第七十四話 〜空亡の刀〜
おはようございます!!
急に空亡が刀をとりに行くと言い始めました。
果たしてその刀の性能やいかに!?
そして、無事に刀をとりに行くこともできるのでしょうか!?
今回のお話も楽しみください!!
『刀をとりに行きたいのだ。』
空亡から発せられた言葉は意外な言葉だった。私は今まで拳で戦う空亡しか見たことがなかったから、徒手が空亡のスタイルかと思っていた。
「その刀がそれほど重要ってこと?」
『うむ。その刀は我の半身と言っても良い。ある程度の力もその刀に込めてあるのでな。今までは、3割ほどしか全力が出せなかったのだ。』
「…え!?3割!?」
玉藻前との戦闘の時はそれでもとてつもなく強いと思ったけど、あれでも3割ってこと!?
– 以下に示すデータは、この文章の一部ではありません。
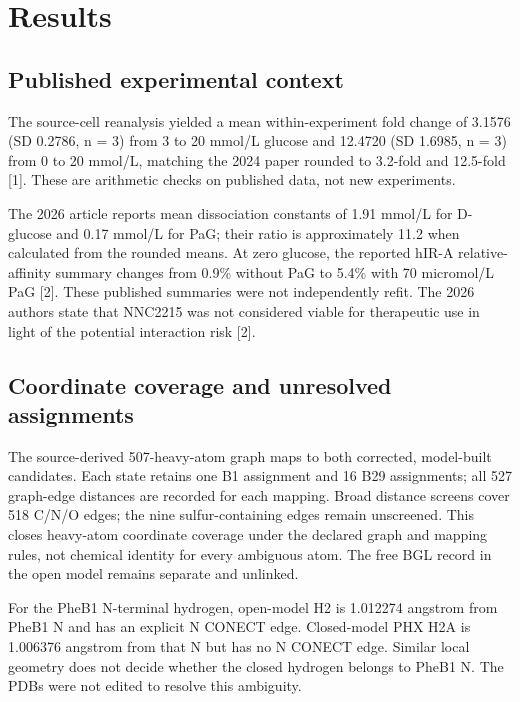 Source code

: \documentclass[11pt]{article}
\begin{document}
\section{Results}

\subsection{Published experimental context}

The source-cell reanalysis yielded a mean within-experiment fold change of 3.1576 (SD 0.2786, n = 3) from 3 to 20 mmol/L glucose and 12.4720 (SD 1.6985, n = 3) from 0 to 20 mmol/L, matching the 2024 paper rounded to 3.2-fold and 12.5-fold [1]. These are arithmetic checks on published data, not new experiments.

The 2026 article reports mean dissociation constants of 1.91 mmol/L for D-glucose and 0.17 mmol/L for PaG; their ratio is approximately 11.2 when calculated from the rounded means. At zero glucose, the reported hIR-A relative-affinity summary changes from 0.9\% without PaG to 5.4\% with 70 micromol/L PaG [2]. These published summaries were not independently refit. The 2026 authors state that NNC2215 was not considered viable for therapeutic use in light of the potential interaction risk [2].

\subsection{Coordinate coverage and unresolved assignments}

The source-derived 507-heavy-atom graph maps to both corrected, model-built candidates. Each state retains one B1 assignment and 16 B29 assignments; all 527 graph-edge distances are recorded for each mapping. Broad distance screens cover 518 C/N/O edges; the nine sulfur-containing edges remain unscreened. This closes heavy-atom coordinate coverage under the declared graph and mapping rules, not chemical identity for every ambiguous atom. The free BGL record in the open model remains separate and unlinked.

For the PheB1 N-terminal hydrogen, open-model H2 is 1.012274 angstrom from PheB1 N and has an explicit N CONECT edge. Closed-model PHX H2A is 1.006376 angstrom from that N but has no N CONECT edge. Similar local geometry does not decide whether the closed hydrogen belongs to PheB1 N. The PDBs were not edited to resolve this ambiguity.
\end{document}
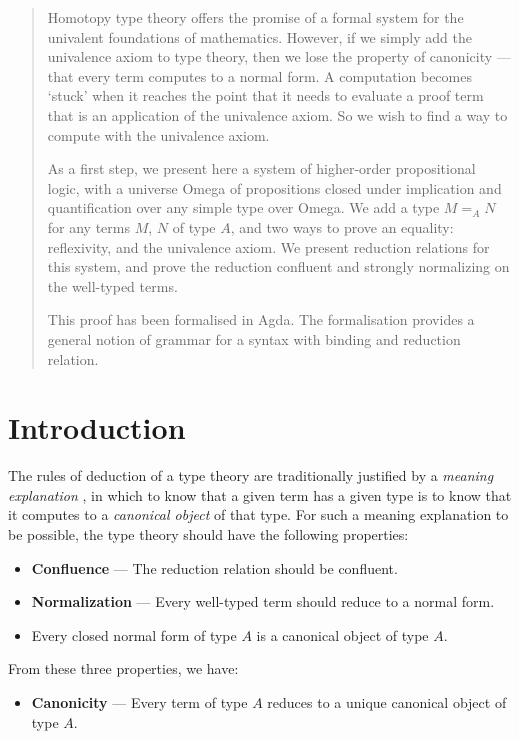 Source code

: \begin{abstract}
    Homotopy type theory offers the promise of a formal system for the univalent foundations of mathematics. However, if we simply add the univalence axiom to type theory, then we lose the property of canonicity --- that every term computes to a normal form. A computation becomes `stuck' when it reaches the point that it needs to evaluate a proof term that is an application of the univalence axiom. So we wish to find a way to compute with the univalence axiom.

    As a first step, we present here a system of higher-order propositional logic, with a universe Omega of propositions closed under implication and quantification over any simple type over Omega. We add a type $M =_A N$ for any terms $M$, $N$ of type $A$, and two ways to prove an equality: reflexivity, and the univalence axiom. We present reduction relations for this system, and prove the reduction confluent and strongly normalizing on the well-typed terms. 

This proof has been formalised in Agda.  The formalisation provides a general notion of grammar for a syntax with binding and reduction relation.
\end{abstract}

\section{Introduction}
\label{intro}
The rules of deduction of a type theory are traditionally justified by a \emph{meaning explanation} \cite{ML:ITT}, in which to know that a given term has a given type is to know that it computes to a \emph{canonical object} of that type.  For such a meaning explanation to be possible, the type theory should have the following properties:
\begin{itemize}
\item \textbf{Confluence} --- The reduction relation should be confluent.
\item \textbf{Normalization} --- Every well-typed term should reduce to a normal form.
\item Every closed normal form of type $A$ is a canonical object of type $A$.
\end{itemize}
From these three properties, we have:
\begin{itemize}
\item \textbf{Canonicity} --- Every term of type $A$ reduces to a unique canonical object of type $A$.
\end{itemize}

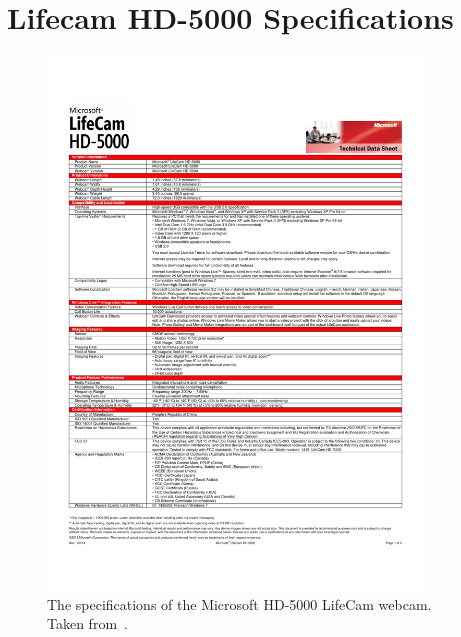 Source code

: \chapter{Lifecam HD-5000 Specifications}

\begin{figure}
  \centering
  \includegraphics[width=0.89\textwidth, clip, trim = 0 120 0 60]{figures/appendices/lifecam_specs}
  \caption[The specifications of the Microsoft HD-5000 LifeCam webcam.]{The specifications of the Microsoft HD-5000 LifeCam webcam. Taken from~\cite{webcam-specs-pic}.}
\end{figure}

\endinput
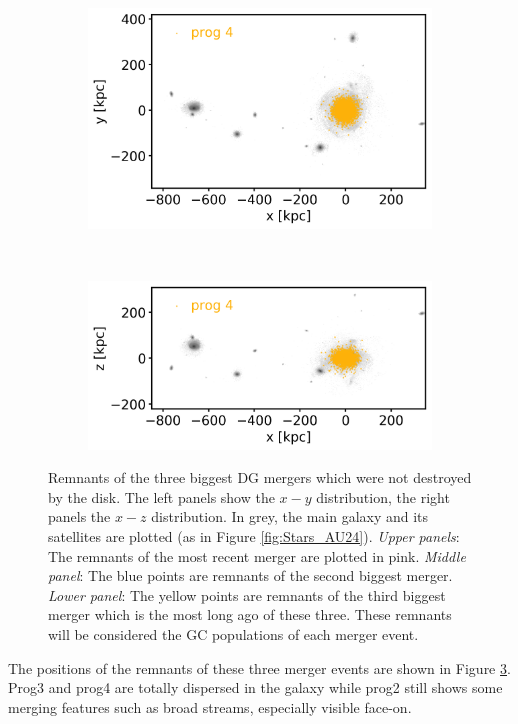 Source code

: \begin{figure}[htbp]
    \begin{subfigure}[c]{0.48\textwidth}
    \centering
    	\includegraphics[width=\textwidth]{plots/Dynamics/dist/xy_dist_wodisk_GCs_prog_4_snap_127.png}
    	\label{fig:prog4_xy}
    \end{subfigure}
    ~ %
    \begin{subfigure}[c]{0.48\textwidth}
        \centering
    	\includegraphics[width=\textwidth]{plots/Dynamics/dist/xz_dist_wodisk_GCs_prog_4_snap_127.png}
	    \label{fig:prog4_xz}
    \end{subfigure}
    \caption{Remnants of the three biggest \ac{DG} mergers which were not destroyed by the disk. The left panels show the $x-y$ distribution, the right panels the $x-z$ distribution. In grey, the main galaxy and its satellites are plotted (as in Figure \ref{fig:Stars_AU24}). \textit{Upper panels}: The remnants of the most recent merger are plotted in pink. \textit{Middle panel}: The blue points are remnants of the second biggest merger. \textit{Lower panel}: The yellow points are remnants of the third biggest merger which is the most long ago of these three. These remnants will be considered the \ac{GC} populations of each merger event.}\label{fig:progenitors_distribution}
\end{figure}
The positions of the remnants of these three merger events are shown in Figure \ref{fig:progenitors_distribution}. Prog3 and prog4 are totally dispersed in the galaxy while prog2 still shows some merging features such as broad streams, especially visible face-on. 

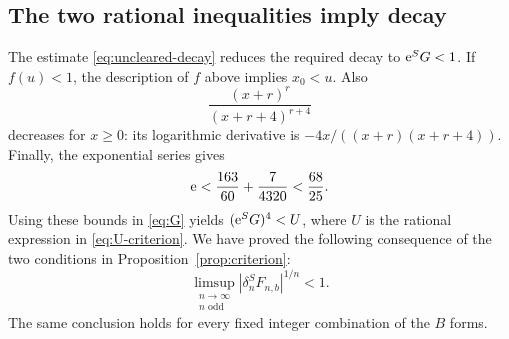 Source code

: \subsection{The two rational inequalities imply decay}

The estimate \eqref{eq:uncleared-decay} reduces the required
decay to $\ep^S G<1$.
If $f(u)<1$, the description of $f$ above implies $x_0<u$.
Also
\[
 \frac{(x+r)^r}{(x+r+4)^{r+4}}
\]
decreases for $x\ge0$: its logarithmic derivative is
$-4x/((x+r)(x+r+4))$. Finally, the exponential series gives
\[
 \ep<\frac{163}{60}+\frac7{4320}<\frac{68}{25}.
\]
Using these bounds in \eqref{eq:G} yields
$(\ep^S G)^4<U$, where $U$ is the rational expression in
\eqref{eq:U-criterion}. We have proved the following consequence
of the two conditions in Proposition~\ref{prop:criterion}:
\begin{equation}\label{eq:cleared-decay}
 \limsup_{\substack{n\to\infty\\n\text{ odd}}}
            |\delta_n^S F_{n,b}|^{1/n}<1.
\end{equation}
The same conclusion holds for every fixed integer combination of
the $B$ forms.
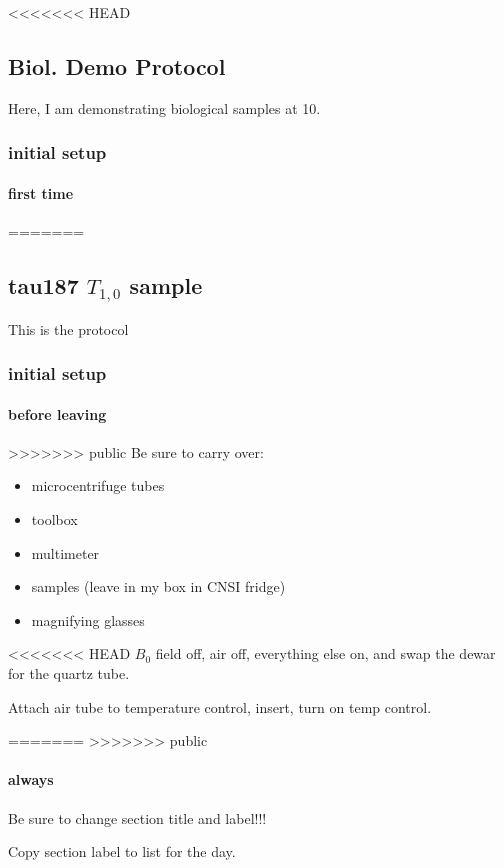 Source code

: <<<<<<< HEAD
\subsection{Biol. Demo Protocol}\label{sec:biol_}
\timeblockstart
{}
Here, I am demonstrating biological samples at 10\uM.

\subsubsection{initial setup}
\paragraph{first time}
=======
\subsection{tau187 $T_{1,0}$ sample}\label{sec:biol_tau_unlabeled}
\timeblockstart
{}
This is the protocol

\subsubsection{initial setup}
\paragraph{before leaving}
>>>>>>> public
Be sure to carry over:
\begin{itemize}
    \item microcentrifuge tubes
    \item toolbox 
    \item multimeter 
    \item samples (leave in my box in CNSI fridge)
    \item magnifying glasses
\end{itemize}

<<<<<<< HEAD
$B_0$ field off, air off, everything else on, and swap the dewar for the quartz tube.

Attach air tube to temperature control, insert, turn on temp control.

=======
>>>>>>> public
\paragraph{always}
Be sure to change section title and label!!!

Copy section label to list for the day.

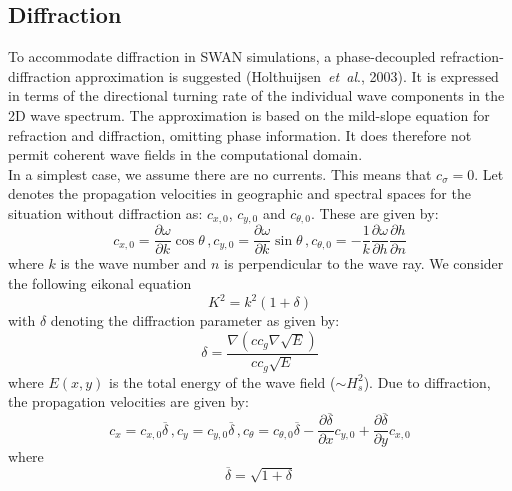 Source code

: \documentclass[12pt]{book}
\begin{document}
\subsection{Diffraction} \label{sec:diffrac}

To accommodate diffraction in SWAN simulations, a phase-decoupled refraction-diffraction approximation
is suggested (Holthuijsen~{\it et~al}., 2003). It is expressed in terms of the directional turning rate
of the individual wave components in the 2D wave spectrum. The approximation is based on the mild-slope
equation for refraction and diffraction, omitting phase information. It does therefore not permit coherent
wave fields in the computational domain.
\\[2ex]
\noindent
In a simplest case, we assume there are no currents. This means that $c_\sigma = 0$. Let denotes the
propagation velocities in geographic and spectral spaces for the situation without diffraction as:
$c_{x,0}$, $c_{y,0}$ and $c_{\theta,0}$. These are given by:
\begin{equation}
  c_{x,0} = \frac{\partial \omega}{\partial k} \cos\theta\,,
  c_{y,0} = \frac{\partial \omega}{\partial k} \sin\theta\,,
  c_{\theta,0} = -\frac{1}{k}\frac{\partial \omega}{\partial h} \frac{\partial h}{\partial n}
  \label{eq3-42}
\end{equation}
where $k$ is the wave number and $n$ is perpendicular to the wave ray. We consider the following eikonal
equation
\begin{equation}
  K^2 = k^2 (1+\delta)
  \label{eq3-43}
\end{equation}
with $\delta$ denoting the diffraction parameter as given by:
\begin{equation}
  \delta = \frac{\nabla (c c_g \nabla \sqrt{E})}{c c_g \sqrt{E}}
  \label{eq3-44}
\end{equation}
where $E(x,y)$ is the total energy of the wave field ($\sim H^2_s$).
Due to diffraction, the propagation velocities are given by:
\begin{equation}
  c_x = c_{x,0} \overline{\delta}\,,
  c_y = c_{y,0} \overline{\delta}\,,
  c_\theta = c_{\theta,0} \overline{\delta} - \frac{\partial \overline{\delta}}{\partial x}
   c_{y,0} + \frac{\partial \overline{\delta}}{\partial y}c_{x,0}
  \label{eq3-45}
\end{equation}
where
\begin{equation}
  \overline{\delta} = \sqrt{1+\delta}
  \label{eq3-46}
\end{equation}
\\[2ex]
\end{document}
『もともと、現世に来た時は真っ先に刀の元へ行ってからと思っていたが、状況が変わってしまってなぁ。いい機会だし、必要になるだろうから、取りに行こうと思ったのだ。』
そうなんだ!?その途中でのっぺらぼうと玉藻前に邪魔されたってことか?
「まあ、確かに空亡の戦力が倍増するなら、それは優先した方がいいと思う!」
「なるほどなぁ。お前さんの力はヒシヒシと感じるし、それが倍増するってんならこちらとしても不都合はねぇな。……、だが!それでも嬢ちゃんの修行を怠るわけにもいかねぇよ!!」
賀茂さん的には譲れない部分のようだ。
「えー!?そこは譲れないですか!?確かにどれほどかかるかわからないですしね……。やっぱり私だけ残るとか……。」
「いやいや、妖怪と陰陽師の連携は、その信頼関係からだ。なるべく一緒にいてお互いを感じていた方がいい。……、何も道中修行すんなって訳じゃねぇんだろ?」
実際に契約している人の話は信憑性が違うなぁ。
『そうだな。道中は恵慈のこしらえた訓練メニューをこなして貰えばいいだろうと思っている。』
そう、恵慈さんが作ってくれた特訓メニューがある。
「はっ!んなんじゃ全然足りねぇよ!アイツは甘ちゃんだからなぁ!俺がついて行ってやるよ!」
え!?あまちゃん!?結構ガッツリ訓練メニューあったと思うけどなぁ。
「え!?どういう?」
「だぁかぁらぁ!おめぇらの旅に同行して、嬢ちゃんの修行をつきっきりで見てやるって言ってんだ!」
ああ!?そう言うこと!?結構回りくどいなぁ!言わないけど。
「それは、ありなの?」
『まあ、我は構わんが……』
まあ、格上の陰陽師から直接指導を受けられるのは嬉しいけど…
「でも、他の陰陽師の人たちの強化もしなきゃなんですよね!?」
そう、私にかまけている暇があるのだろうか?
「アホか!!1番歴が浅くて教えなきゃなんねぇのは嬢ちゃんなんだよ!?他の奴らはすでに師事してる師匠とかいるからそいつらに修行してもらってるよ。俺は誰にも師事してねぇし、弟子も持ってねぇ。それでも、そこらの陰陽師とは格がちげぇ。そんなの嬢ちゃんに教えるのは俺しかいねぇじゃねぇか!」
「……本音は?」
ペラペラと喋っているが、なんかどこか本音を隠しているような感じがした。ので、聞いてみた。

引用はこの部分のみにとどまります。